**TRY IT**. Search the data for the word "JSON" and copy each line that has it.

**Dataset entries**.
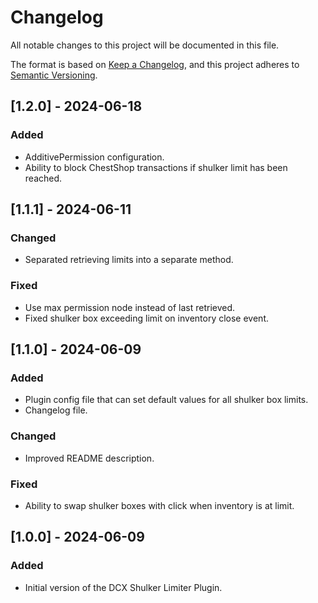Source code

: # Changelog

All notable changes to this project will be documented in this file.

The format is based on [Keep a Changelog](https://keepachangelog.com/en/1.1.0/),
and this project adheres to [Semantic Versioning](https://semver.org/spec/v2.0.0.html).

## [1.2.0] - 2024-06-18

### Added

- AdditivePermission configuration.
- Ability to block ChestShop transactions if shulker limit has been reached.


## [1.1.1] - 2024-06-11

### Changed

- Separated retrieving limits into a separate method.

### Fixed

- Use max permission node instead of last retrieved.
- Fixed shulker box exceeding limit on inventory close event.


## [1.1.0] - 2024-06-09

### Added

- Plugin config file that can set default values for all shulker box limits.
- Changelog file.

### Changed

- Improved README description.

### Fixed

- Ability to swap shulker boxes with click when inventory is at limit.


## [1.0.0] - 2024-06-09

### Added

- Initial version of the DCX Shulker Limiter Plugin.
==
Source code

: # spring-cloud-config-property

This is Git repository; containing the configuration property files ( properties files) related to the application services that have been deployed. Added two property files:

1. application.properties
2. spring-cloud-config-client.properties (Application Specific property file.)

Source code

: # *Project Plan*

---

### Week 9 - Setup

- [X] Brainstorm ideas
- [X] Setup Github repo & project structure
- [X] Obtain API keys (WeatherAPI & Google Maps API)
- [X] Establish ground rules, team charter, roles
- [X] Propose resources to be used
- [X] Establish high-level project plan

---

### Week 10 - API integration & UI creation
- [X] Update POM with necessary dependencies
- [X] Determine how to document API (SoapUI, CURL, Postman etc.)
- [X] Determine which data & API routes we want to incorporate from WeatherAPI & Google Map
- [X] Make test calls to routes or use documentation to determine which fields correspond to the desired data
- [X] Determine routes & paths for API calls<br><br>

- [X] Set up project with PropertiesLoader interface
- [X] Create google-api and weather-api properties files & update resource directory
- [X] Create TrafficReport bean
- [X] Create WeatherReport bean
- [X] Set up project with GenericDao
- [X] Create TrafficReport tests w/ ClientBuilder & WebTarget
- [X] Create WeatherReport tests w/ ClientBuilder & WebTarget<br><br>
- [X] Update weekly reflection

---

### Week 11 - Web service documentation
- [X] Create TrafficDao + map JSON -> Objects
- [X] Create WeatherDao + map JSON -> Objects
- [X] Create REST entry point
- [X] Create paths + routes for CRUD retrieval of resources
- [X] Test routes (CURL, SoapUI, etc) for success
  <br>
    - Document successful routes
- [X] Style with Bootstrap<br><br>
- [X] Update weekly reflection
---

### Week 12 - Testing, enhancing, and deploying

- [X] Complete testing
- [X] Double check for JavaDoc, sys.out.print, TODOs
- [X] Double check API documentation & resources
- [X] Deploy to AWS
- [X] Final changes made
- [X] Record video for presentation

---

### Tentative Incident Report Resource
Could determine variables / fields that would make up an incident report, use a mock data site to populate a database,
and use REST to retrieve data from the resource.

**REPLY TO THE EXERCISE**.
- [X] Create TrafficDao + map JSON -> Objects
- [X] Create WeatherDao + map JSON -> Objects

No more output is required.